[[ SOURCE DATA, beginning ]]

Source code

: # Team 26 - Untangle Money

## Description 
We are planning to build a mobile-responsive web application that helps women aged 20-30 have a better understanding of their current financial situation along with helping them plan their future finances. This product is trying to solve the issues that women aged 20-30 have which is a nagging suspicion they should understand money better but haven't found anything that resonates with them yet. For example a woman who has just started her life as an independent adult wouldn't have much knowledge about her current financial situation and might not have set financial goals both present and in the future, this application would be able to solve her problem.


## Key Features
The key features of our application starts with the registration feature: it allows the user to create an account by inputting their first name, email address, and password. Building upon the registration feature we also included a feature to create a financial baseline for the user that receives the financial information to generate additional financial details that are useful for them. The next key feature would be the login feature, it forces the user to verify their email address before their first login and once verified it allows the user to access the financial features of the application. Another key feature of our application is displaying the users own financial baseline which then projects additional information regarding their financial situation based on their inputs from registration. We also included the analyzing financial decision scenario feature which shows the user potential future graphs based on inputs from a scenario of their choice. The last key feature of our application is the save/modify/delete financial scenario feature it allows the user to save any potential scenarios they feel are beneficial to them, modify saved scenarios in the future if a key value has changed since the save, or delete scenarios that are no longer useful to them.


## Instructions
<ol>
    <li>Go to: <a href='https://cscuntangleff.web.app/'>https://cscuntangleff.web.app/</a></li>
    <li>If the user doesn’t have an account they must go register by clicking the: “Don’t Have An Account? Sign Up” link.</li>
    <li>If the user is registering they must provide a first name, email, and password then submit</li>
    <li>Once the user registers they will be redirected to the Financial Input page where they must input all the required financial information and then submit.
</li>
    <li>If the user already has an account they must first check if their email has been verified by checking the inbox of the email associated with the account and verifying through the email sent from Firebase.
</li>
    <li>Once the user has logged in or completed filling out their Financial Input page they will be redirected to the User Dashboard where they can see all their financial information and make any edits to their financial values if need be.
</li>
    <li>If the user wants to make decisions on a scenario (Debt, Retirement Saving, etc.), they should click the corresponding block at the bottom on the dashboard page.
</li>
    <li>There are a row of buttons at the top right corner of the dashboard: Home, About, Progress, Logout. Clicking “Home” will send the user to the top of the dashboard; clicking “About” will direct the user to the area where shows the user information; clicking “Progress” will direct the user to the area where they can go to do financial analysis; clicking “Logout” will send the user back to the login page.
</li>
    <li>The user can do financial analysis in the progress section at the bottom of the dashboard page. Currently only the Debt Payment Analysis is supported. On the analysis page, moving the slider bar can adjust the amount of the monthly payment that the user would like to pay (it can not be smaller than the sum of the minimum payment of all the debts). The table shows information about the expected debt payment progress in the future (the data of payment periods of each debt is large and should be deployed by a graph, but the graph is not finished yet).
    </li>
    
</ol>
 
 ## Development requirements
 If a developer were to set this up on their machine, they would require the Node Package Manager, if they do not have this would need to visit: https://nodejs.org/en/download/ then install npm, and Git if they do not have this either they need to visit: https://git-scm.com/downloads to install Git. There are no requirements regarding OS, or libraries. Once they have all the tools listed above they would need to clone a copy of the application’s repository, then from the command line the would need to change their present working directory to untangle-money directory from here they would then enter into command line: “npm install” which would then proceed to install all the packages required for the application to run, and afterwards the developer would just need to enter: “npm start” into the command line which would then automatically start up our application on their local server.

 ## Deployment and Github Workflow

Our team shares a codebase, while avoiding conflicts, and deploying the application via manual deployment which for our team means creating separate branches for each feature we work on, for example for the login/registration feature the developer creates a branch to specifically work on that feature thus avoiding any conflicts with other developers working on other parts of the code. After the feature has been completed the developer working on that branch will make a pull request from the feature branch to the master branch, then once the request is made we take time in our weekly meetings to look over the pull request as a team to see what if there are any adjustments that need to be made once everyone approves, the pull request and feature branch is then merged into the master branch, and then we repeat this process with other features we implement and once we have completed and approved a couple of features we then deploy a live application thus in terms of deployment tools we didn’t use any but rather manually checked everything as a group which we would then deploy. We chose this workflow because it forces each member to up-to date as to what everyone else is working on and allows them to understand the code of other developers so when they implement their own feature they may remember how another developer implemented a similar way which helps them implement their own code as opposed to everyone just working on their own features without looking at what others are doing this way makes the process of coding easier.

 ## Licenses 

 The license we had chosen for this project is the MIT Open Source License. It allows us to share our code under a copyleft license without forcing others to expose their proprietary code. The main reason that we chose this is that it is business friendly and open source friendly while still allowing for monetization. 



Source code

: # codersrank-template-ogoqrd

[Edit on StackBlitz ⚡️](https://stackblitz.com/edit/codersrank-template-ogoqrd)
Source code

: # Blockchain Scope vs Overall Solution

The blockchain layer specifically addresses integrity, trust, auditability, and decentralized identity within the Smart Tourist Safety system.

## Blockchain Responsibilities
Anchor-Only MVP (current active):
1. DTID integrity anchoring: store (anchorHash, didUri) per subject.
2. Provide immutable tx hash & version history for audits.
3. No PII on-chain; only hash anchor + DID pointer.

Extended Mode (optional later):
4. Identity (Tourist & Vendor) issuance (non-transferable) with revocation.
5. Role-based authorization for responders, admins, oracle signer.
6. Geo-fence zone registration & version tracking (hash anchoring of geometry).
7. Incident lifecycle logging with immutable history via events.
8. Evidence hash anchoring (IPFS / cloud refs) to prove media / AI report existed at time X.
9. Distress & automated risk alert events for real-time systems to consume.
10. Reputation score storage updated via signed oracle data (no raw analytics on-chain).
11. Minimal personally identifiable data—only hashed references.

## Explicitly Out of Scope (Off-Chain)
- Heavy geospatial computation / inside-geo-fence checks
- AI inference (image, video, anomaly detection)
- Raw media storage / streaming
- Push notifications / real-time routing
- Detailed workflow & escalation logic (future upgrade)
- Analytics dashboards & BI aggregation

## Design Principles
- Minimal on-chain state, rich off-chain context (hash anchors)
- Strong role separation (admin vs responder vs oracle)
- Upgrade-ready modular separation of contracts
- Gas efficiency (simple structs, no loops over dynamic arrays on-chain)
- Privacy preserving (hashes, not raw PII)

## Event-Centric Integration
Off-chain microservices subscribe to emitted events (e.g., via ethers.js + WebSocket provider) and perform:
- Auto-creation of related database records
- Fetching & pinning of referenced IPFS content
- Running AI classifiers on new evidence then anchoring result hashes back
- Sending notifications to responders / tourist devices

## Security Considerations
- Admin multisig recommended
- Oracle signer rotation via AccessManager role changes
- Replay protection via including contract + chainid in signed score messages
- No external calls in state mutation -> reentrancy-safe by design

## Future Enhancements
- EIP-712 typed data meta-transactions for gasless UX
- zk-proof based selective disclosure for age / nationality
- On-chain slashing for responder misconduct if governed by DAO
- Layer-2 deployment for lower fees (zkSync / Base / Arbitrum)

[[ SOURCE DATA, end ]]

_PROBLEM REQUIREMENTS:_ Every entry above should be given again exactly as shown.

_RESULT OF THE TASK:_
Source code

: # Team 26 - Untangle Money

## Description 
We are planning to build a mobile-responsive web application that helps women aged 20-30 have a better understanding of their current financial situation along with helping them plan their future finances. This product is trying to solve the issues that women aged 20-30 have which is a nagging suspicion they should understand money better but haven't found anything that resonates with them yet. For example a woman who has just started her life as an independent adult wouldn't have much knowledge about her current financial situation and might not have set financial goals both present and in the future, this application would be able to solve her problem.


## Key Features
The key features of our application starts with the registration feature: it allows the user to create an account by inputting their first name, email address, and password. Building upon the registration feature we also included a feature to create a financial baseline for the user that receives the financial information to generate additional financial details that are useful for them. The next key feature would be the login feature, it forces the user to verify their email address before their first login and once verified it allows the user to access the financial features of the application. Another key feature of our application is displaying the users own financial baseline which then projects additional information regarding their financial situation based on their inputs from registration. We also included the analyzing financial decision scenario feature which shows the user potential future graphs based on inputs from a scenario of their choice. The last key feature of our application is the save/modify/delete financial scenario feature it allows the user to save any potential scenarios they feel are beneficial to them, modify saved scenarios in the future if a key value has changed since the save, or delete scenarios that are no longer useful to them.


## Instructions
<ol>
    <li>Go to: <a href='https://cscuntangleff.web.app/'>https://cscuntangleff.web.app/</a></li>
    <li>If the user doesn’t have an account they must go register by clicking the: “Don’t Have An Account? Sign Up” link.</li>
    <li>If the user is registering they must provide a first name, email, and password then submit</li>
    <li>Once the user registers they will be redirected to the Financial Input page where they must input all the required financial information and then submit.
</li>
    <li>If the user already has an account they must first check if their email has been verified by checking the inbox of the email associated with the account and verifying through the email sent from Firebase.
</li>
    <li>Once the user has logged in or completed filling out their Financial Input page they will be redirected to the User Dashboard where they can see all their financial information and make any edits to their financial values if need be.
</li>
    <li>If the user wants to make decisions on a scenario (Debt, Retirement Saving, etc.), they should click the corresponding block at the bottom on the dashboard page.
</li>
    <li>There are a row of buttons at the top right corner of the dashboard: Home, About, Progress, Logout. Clicking “Home” will send the user to the top of the dashboard; clicking “About” will direct the user to the area where shows the user information; clicking “Progress” will direct the user to the area where they can go to do financial analysis; clicking “Logout” will send the user back to the login page.
</li>
    <li>The user can do financial analysis in the progress section at the bottom of the dashboard page. Currently only the Debt Payment Analysis is supported. On the analysis page, moving the slider bar can adjust the amount of the monthly payment that the user would like to pay (it can not be smaller than the sum of the minimum payment of all the debts). The table shows information about the expected debt payment progress in the future (the data of payment periods of each debt is large and should be deployed by a graph, but the graph is not finished yet).
    </li>
    
</ol>
 
 ## Development requirements
 If a developer were to set this up on their machine, they would require the Node Package Manager, if they do not have this would need to visit: https://nodejs.org/en/download/ then install npm, and Git if they do not have this either they need to visit: https://git-scm.com/downloads to install Git. There are no requirements regarding OS, or libraries. Once they have all the tools listed above they would need to clone a copy of the application’s repository, then from the command line the would need to change their present working directory to untangle-money directory from here they would then enter into command line: “npm install” which would then proceed to install all the packages required for the application to run, and afterwards the developer would just need to enter: “npm start” into the command line which would then automatically start up our application on their local server.

 ## Deployment and Github Workflow

Our team shares a codebase, while avoiding conflicts, and deploying the application via manual deployment which for our team means creating separate branches for each feature we work on, for example for the login/registration feature the developer creates a branch to specifically work on that feature thus avoiding any conflicts with other developers working on other parts of the code. After the feature has been completed the developer working on that branch will make a pull request from the feature branch to the master branch, then once the request is made we take time in our weekly meetings to look over the pull request as a team to see what if there are any adjustments that need to be made once everyone approves, the pull request and feature branch is then merged into the master branch, and then we repeat this process with other features we implement and once we have completed and approved a couple of features we then deploy a live application thus in terms of deployment tools we didn’t use any but rather manually checked everything as a group which we would then deploy. We chose this workflow because it forces each member to up-to date as to what everyone else is working on and allows them to understand the code of other developers so when they implement their own feature they may remember how another developer implemented a similar way which helps them implement their own code as opposed to everyone just working on their own features without looking at what others are doing this way makes the process of coding easier.

 ## Licenses 

 The license we had chosen for this project is the MIT Open Source License. It allows us to share our code under a copyleft license without forcing others to expose their proprietary code. The main reason that we chose this is that it is business friendly and open source friendly while still allowing for monetization. 



Source code

: # codersrank-template-ogoqrd

[Edit on StackBlitz ⚡️](https://stackblitz.com/edit/codersrank-template-ogoqrd)
Source code

: # Blockchain Scope vs Overall Solution

The blockchain layer specifically addresses integrity, trust, auditability, and decentralized identity within the Smart Tourist Safety system.

## Blockchain Responsibilities
Anchor-Only MVP (current active):
1. DTID integrity anchoring: store (anchorHash, didUri) per subject.
2. Provide immutable tx hash & version history for audits.
3. No PII on-chain; only hash anchor + DID pointer.

Extended Mode (optional later):
4. Identity (Tourist & Vendor) issuance (non-transferable) with revocation.
5. Role-based authorization for responders, admins, oracle signer.
6. Geo-fence zone registration & version tracking (hash anchoring of geometry).
7. Incident lifecycle logging with immutable history via events.
8. Evidence hash anchoring (IPFS / cloud refs) to prove media / AI report existed at time X.
9. Distress & automated risk alert events for real-time systems to consume.
10. Reputation score storage updated via signed oracle data (no raw analytics on-chain).
11. Minimal personally identifiable data—only hashed references.

## Explicitly Out of Scope (Off-Chain)
- Heavy geospatial computation / inside-geo-fence checks
- AI inference (image, video, anomaly detection)
- Raw media storage / streaming
- Push notifications / real-time routing
- Detailed workflow & escalation logic (future upgrade)
- Analytics dashboards & BI aggregation

## Design Principles
- Minimal on-chain state, rich off-chain context (hash anchors)
- Strong role separation (admin vs responder vs oracle)
- Upgrade-ready modular separation of contracts
- Gas efficiency (simple structs, no loops over dynamic arrays on-chain)
- Privacy preserving (hashes, not raw PII)

## Event-Centric Integration
Off-chain microservices subscribe to emitted events (e.g., via ethers.js + WebSocket provider) and perform:
- Auto-creation of related database records
- Fetching & pinning of referenced IPFS content
- Running AI classifiers on new evidence then anchoring result hashes back
- Sending notifications to responders / tourist devices

## Security Considerations
- Admin multisig recommended
- Oracle signer rotation via AccessManager role changes
- Replay protection via including contract + chainid in signed score messages
- No external calls in state mutation -> reentrancy-safe by design

## Future Enhancements
- EIP-712 typed data meta-transactions for gasless UX
- zk-proof based selective disclosure for age / nationality
- On-chain slashing for responder misconduct if governed by DAO
- Layer-2 deployment for lower fees (zkSync / Base / Arbitrum)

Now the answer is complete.